DATA FOR ANALYSIS Block Start

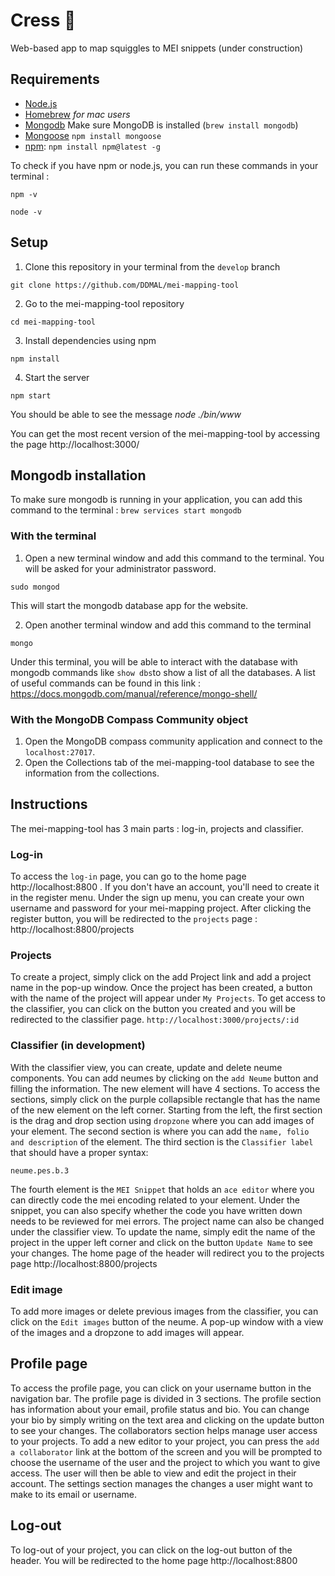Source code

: # Cress 🎵
Web-based app to map squiggles to MEI snippets (under construction)

## Requirements
* [Node.js](https://nodejs.org/en/download/)
* [Homebrew](https://brew.sh/) *for mac users*
* [Mongodb](https://docs.mongodb.com/manual/installation/) Make sure MongoDB is installed (`brew install mongodb`)
* [Mongoose](https://mongoosejs.com/docs/) `npm install mongoose`
* [npm](https://www.npmjs.com/get-npm):
 `npm install npm@latest -g` 
 
 To check if you have npm or node.js, you can run these commands in your terminal :
 
  `npm -v`
 
  `node -v`

## Setup

1. Clone this repository in your terminal from the `develop` branch

  `git clone https://github.com/DDMAL/mei-mapping-tool`

2. Go to the mei-mapping-tool repository

  `cd mei-mapping-tool`

3. Install dependencies using npm

  `npm install`

4. Start the server

  `npm start`
  
  You should be able to see the message *node ./bin/www*

You can get the most recent version of the mei-mapping-tool by accessing the page http://localhost:3000/

## Mongodb installation

To make sure mongodb is running in your application, you can add this command to the terminal :
`brew services start mongodb`

 ### With the terminal
 1. Open a new terminal window and add this command to the terminal. You will be asked for your administrator password.
 
  `sudo mongod`
  
  This will start the mongodb database app for the website.
  
 2. Open another terminal window and add this command to the terminal
 
  `mongo`
  
  Under this terminal, you will be able to interact with the database with mongodb commands like `show dbs`to show a list of all the databases. A list of useful commands can be found in this link : https://docs.mongodb.com/manual/reference/mongo-shell/
 
 ### With the MongoDB Compass Community object
 1. Open the MongoDB compass community application and connect to the `localhost:27017`.
 2. Open the Collections tab of the mei-mapping-tool database to see the information from the collections.
 
## Instructions

The mei-mapping-tool has 3 main parts : log-in, projects and classifier.

### Log-in
To access the `log-in` page, you can go to the home page http://localhost:8800 . If you don't have an account, you'll need to create it in the register menu.
Under the sign up menu, you can create your own username and password for your mei-mapping project.
After clicking the register button, you will be redirected to the `projects` page :
http://localhost:8800/projects

### Projects
To create a project, simply click on the add Project link and add a project name in the pop-up window. 
Once the project has been created, a button with the name of the project will appear under `My Projects`. To get access to the classifier, you can click on the button you created and you will be redirected to the classifier page. `http://localhost:3000/projects/:id`

### Classifier (in development)
With the classifier view, you can create, update and delete neume components. You can add neumes by clicking on the `add Neume` button and filling the information. The new element will have 4 sections. To access the sections, simply click on the purple collapsible rectangle that has the name of the new element on the left corner. 
Starting from the left, the first section is the drag and drop section using `dropzone` where you can add images of your element. The second section is where you can add the `name, folio and description` of the element. The third section is the `Classifier label` that should have a proper syntax:

`neume.pes.b.3` 

The fourth element is the `MEI Snippet` that holds an `ace editor` where you can directly code the mei encoding related to your element. Under the snippet, you can also specify whether the code you have written down needs to be reviewed for mei errors.
The project name can also be changed under the classifier view. To update the name, simply edit the name of the project in the upper left corner and click on the button `Update Name` to see your changes. 
The home page of the header will redirect you to the projects page http://localhost:8800/projects
### Edit image
To add more images or delete previous images from the classifier, you can click on the `Edit images` button of the neume. A pop-up window with a view of the images and a dropzone to add images will appear. 

## Profile page
To access the profile page, you can click on your username button in the navigation bar. The profile page is divided in 3 sections. The profile section has information about your email, profile status and bio. You can change your bio by simply writing on the text area and clicking on the update button to see your changes. The collaborators section helps manage user access to your projects. To add a new editor to your project, you can press the `add a collaborator` link at the bottom of the screen and you will be prompted to choose the username of the user and the project to which you want to give access. The user will then be able to view and edit the project in their account. The settings section manages the changes a user might want to make to its email or username.

## Log-out
To log-out of your project, you can click on the log-out button of the header. You will be redirected to the home page http://localhost:8800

DATA FOR ANALYSIS Block End

**WHAT TO PRODUCE:** Return every line from the entries that holds the string "have".

**TASK RESPONSE:**
 To check if you have npm or node.js, you can run these commands in your terminal :
To access the `log-in` page, you can go to the home page http://localhost:8800 . If you don't have an account, you'll need to create it in the register menu.
With the classifier view, you can create, update and delete neume components. You can add neumes by clicking on the `add Neume` button and filling the information. The new element will have 4 sections. To access the sections, simply click on the purple collapsible rectangle that has the name of the new element on the left corner. 
Starting from the left, the first section is the drag and drop section using `dropzone` where you can add images of your element. The second section is where you can add the `name, folio and description` of the element. The third section is the `Classifier label` that should have a proper syntax:
The fourth element is the `MEI Snippet` that holds an `ace editor` where you can directly code the mei encoding related to your element. Under the snippet, you can also specify whether the code you have written down needs to be reviewed for mei errors.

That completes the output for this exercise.